## REQUIREMENT
Retype every line from the start of the data down to and including the line with "Summary: Python wrapper for glmnet". Skip the pictures.

(Pictures paired with source code)
______
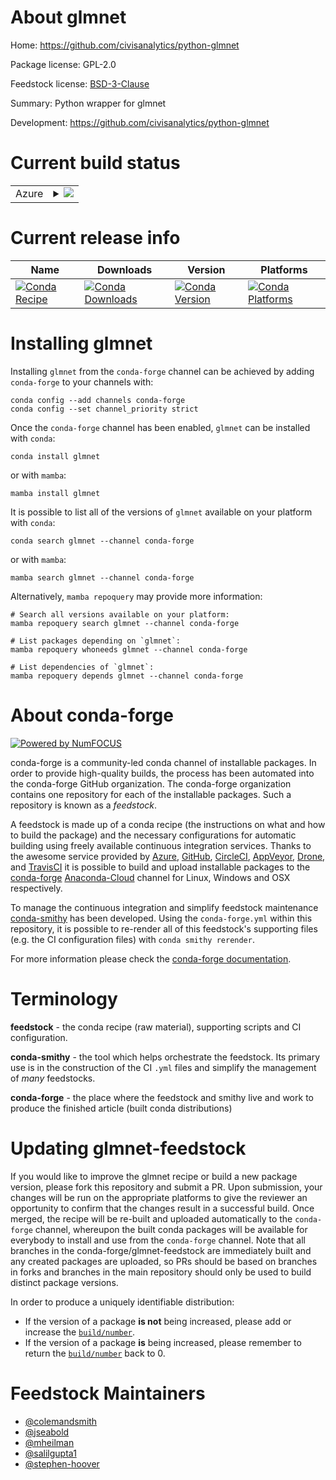 About glmnet
============

Home: https://github.com/civisanalytics/python-glmnet

Package license: GPL-2.0

Feedstock license: [BSD-3-Clause](https://github.com/conda-forge/glmnet-feedstock/blob/main/LICENSE.txt)

Summary: Python wrapper for glmnet

Development: https://github.com/civisanalytics/python-glmnet

Current build status
====================


<table>
    
  <tr>
    <td>Azure</td>
    <td>
      <details>
        <summary>
          <a href="https://dev.azure.com/conda-forge/feedstock-builds/_build/latest?definitionId=372&branchName=main">
            <img src="https://dev.azure.com/conda-forge/feedstock-builds/_apis/build/status/glmnet-feedstock?branchName=main">
          </a>
        </summary>
        <table>
          <thead><tr><th>Variant</th><th>Status</th></tr></thead>
          <tbody><tr>
              <td>linux_64_python3.10.____cpython</td>
              <td>
                <a href="https://dev.azure.com/conda-forge/feedstock-builds/_build/latest?definitionId=372&branchName=main">
                  <img src="https://dev.azure.com/conda-forge/feedstock-builds/_apis/build/status/glmnet-feedstock?branchName=main&jobName=linux&configuration=linux_64_python3.10.____cpython" alt="variant">
                </a>
              </td>
            </tr><tr>
              <td>linux_64_python3.11.____cpython</td>
              <td>
                <a href="https://dev.azure.com/conda-forge/feedstock-builds/_build/latest?definitionId=372&branchName=main">
                  <img src="https://dev.azure.com/conda-forge/feedstock-builds/_apis/build/status/glmnet-feedstock?branchName=main&jobName=linux&configuration=linux_64_python3.11.____cpython" alt="variant">
                </a>
              </td>
            </tr><tr>
              <td>linux_64_python3.8.____cpython</td>
              <td>
                <a href="https://dev.azure.com/conda-forge/feedstock-builds/_build/latest?definitionId=372&branchName=main">
                  <img src="https://dev.azure.com/conda-forge/feedstock-builds/_apis/build/status/glmnet-feedstock?branchName=main&jobName=linux&configuration=linux_64_python3.8.____cpython" alt="variant">
                </a>
              </td>
            </tr><tr>
              <td>linux_64_python3.9.____cpython</td>
              <td>
                <a href="https://dev.azure.com/conda-forge/feedstock-builds/_build/latest?definitionId=372&branchName=main">
                  <img src="https://dev.azure.com/conda-forge/feedstock-builds/_apis/build/status/glmnet-feedstock?branchName=main&jobName=linux&configuration=linux_64_python3.9.____cpython" alt="variant">
                </a>
              </td>
            </tr><tr>
              <td>osx_64_python3.10.____cpython</td>
              <td>
                <a href="https://dev.azure.com/conda-forge/feedstock-builds/_build/latest?definitionId=372&branchName=main">
                  <img src="https://dev.azure.com/conda-forge/feedstock-builds/_apis/build/status/glmnet-feedstock?branchName=main&jobName=osx&configuration=osx_64_python3.10.____cpython" alt="variant">
                </a>
              </td>
            </tr><tr>
              <td>osx_64_python3.11.____cpython</td>
              <td>
                <a href="https://dev.azure.com/conda-forge/feedstock-builds/_build/latest?definitionId=372&branchName=main">
                  <img src="https://dev.azure.com/conda-forge/feedstock-builds/_apis/build/status/glmnet-feedstock?branchName=main&jobName=osx&configuration=osx_64_python3.11.____cpython" alt="variant">
                </a>
              </td>
            </tr><tr>
              <td>osx_64_python3.8.____cpython</td>
              <td>
                <a href="https://dev.azure.com/conda-forge/feedstock-builds/_build/latest?definitionId=372&branchName=main">
                  <img src="https://dev.azure.com/conda-forge/feedstock-builds/_apis/build/status/glmnet-feedstock?branchName=main&jobName=osx&configuration=osx_64_python3.8.____cpython" alt="variant">
                </a>
              </td>
            </tr><tr>
              <td>osx_64_python3.9.____cpython</td>
              <td>
                <a href="https://dev.azure.com/conda-forge/feedstock-builds/_build/latest?definitionId=372&branchName=main">
                  <img src="https://dev.azure.com/conda-forge/feedstock-builds/_apis/build/status/glmnet-feedstock?branchName=main&jobName=osx&configuration=osx_64_python3.9.____cpython" alt="variant">
                </a>
              </td>
            </tr>
          </tbody>
        </table>
      </details>
    </td>
  </tr>
</table>

Current release info
====================

| Name | Downloads | Version | Platforms |
| --- | --- | --- | --- |
| [![Conda Recipe](https://img.shields.io/badge/recipe-glmnet-green.svg)](https://anaconda.org/conda-forge/glmnet) | [![Conda Downloads](https://img.shields.io/conda/dn/conda-forge/glmnet.svg)](https://anaconda.org/conda-forge/glmnet) | [![Conda Version](https://img.shields.io/conda/vn/conda-forge/glmnet.svg)](https://anaconda.org/conda-forge/glmnet) | [![Conda Platforms](https://img.shields.io/conda/pn/conda-forge/glmnet.svg)](https://anaconda.org/conda-forge/glmnet) |

Installing glmnet
=================

Installing `glmnet` from the `conda-forge` channel can be achieved by adding `conda-forge` to your channels with:

```
conda config --add channels conda-forge
conda config --set channel_priority strict
```

Once the `conda-forge` channel has been enabled, `glmnet` can be installed with `conda`:

```
conda install glmnet
```

or with `mamba`:

```
mamba install glmnet
```

It is possible to list all of the versions of `glmnet` available on your platform with `conda`:

```
conda search glmnet --channel conda-forge
```

or with `mamba`:

```
mamba search glmnet --channel conda-forge
```

Alternatively, `mamba repoquery` may provide more information:

```
# Search all versions available on your platform:
mamba repoquery search glmnet --channel conda-forge

# List packages depending on `glmnet`:
mamba repoquery whoneeds glmnet --channel conda-forge

# List dependencies of `glmnet`:
mamba repoquery depends glmnet --channel conda-forge
```


About conda-forge
=================

[![Powered by
NumFOCUS](https://img.shields.io/badge/powered%20by-NumFOCUS-orange.svg?style=flat&colorA=E1523D&colorB=007D8A)](https://numfocus.org)

conda-forge is a community-led conda channel of installable packages.
In order to provide high-quality builds, the process has been automated into the
conda-forge GitHub organization. The conda-forge organization contains one repository
for each of the installable packages. Such a repository is known as a *feedstock*.

A feedstock is made up of a conda recipe (the instructions on what and how to build
the package) and the necessary configurations for automatic building using freely
available continuous integration services. Thanks to the awesome service provided by
[Azure](https://azure.microsoft.com/en-us/services/devops/), [GitHub](https://github.com/),
[CircleCI](https://circleci.com/), [AppVeyor](https://www.appveyor.com/),
[Drone](https://cloud.drone.io/welcome), and [TravisCI](https://travis-ci.com/)
it is possible to build and upload installable packages to the
[conda-forge](https://anaconda.org/conda-forge) [Anaconda-Cloud](https://anaconda.org/)
channel for Linux, Windows and OSX respectively.

To manage the continuous integration and simplify feedstock maintenance
[conda-smithy](https://github.com/conda-forge/conda-smithy) has been developed.
Using the ``conda-forge.yml`` within this repository, it is possible to re-render all of
this feedstock's supporting files (e.g. the CI configuration files) with ``conda smithy rerender``.

For more information please check the [conda-forge documentation](https://conda-forge.org/docs/).

Terminology
===========

**feedstock** - the conda recipe (raw material), supporting scripts and CI configuration.

**conda-smithy** - the tool which helps orchestrate the feedstock.
                   Its primary use is in the construction of the CI ``.yml`` files
                   and simplify the management of *many* feedstocks.

**conda-forge** - the place where the feedstock and smithy live and work to
                  produce the finished article (built conda distributions)


Updating glmnet-feedstock
=========================

If you would like to improve the glmnet recipe or build a new
package version, please fork this repository and submit a PR. Upon submission,
your changes will be run on the appropriate platforms to give the reviewer an
opportunity to confirm that the changes result in a successful build. Once
merged, the recipe will be re-built and uploaded automatically to the
`conda-forge` channel, whereupon the built conda packages will be available for
everybody to install and use from the `conda-forge` channel.
Note that all branches in the conda-forge/glmnet-feedstock are
immediately built and any created packages are uploaded, so PRs should be based
on branches in forks and branches in the main repository should only be used to
build distinct package versions.

In order to produce a uniquely identifiable distribution:
 * If the version of a package **is not** being increased, please add or increase
   the [``build/number``](https://docs.conda.io/projects/conda-build/en/latest/resources/define-metadata.html#build-number-and-string).
 * If the version of a package **is** being increased, please remember to return
   the [``build/number``](https://docs.conda.io/projects/conda-build/en/latest/resources/define-metadata.html#build-number-and-string)
   back to 0.

Feedstock Maintainers
=====================

* [@colemandsmith](https://github.com/colemandsmith/)
* [@jseabold](https://github.com/jseabold/)
* [@mheilman](https://github.com/mheilman/)
* [@salilgupta1](https://github.com/salilgupta1/)
* [@stephen-hoover](https://github.com/stephen-hoover/)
______
## REPLY
 About glmnet
============

Home: https://github.com/civisanalytics/python-glmnet

Package license: GPL-2.0

Feedstock license: [BSD-3-Clause](https://github.com/conda-forge/glmnet-feedstock/blob/main/LICENSE.txt)

Summary: Python wrapper for glmnet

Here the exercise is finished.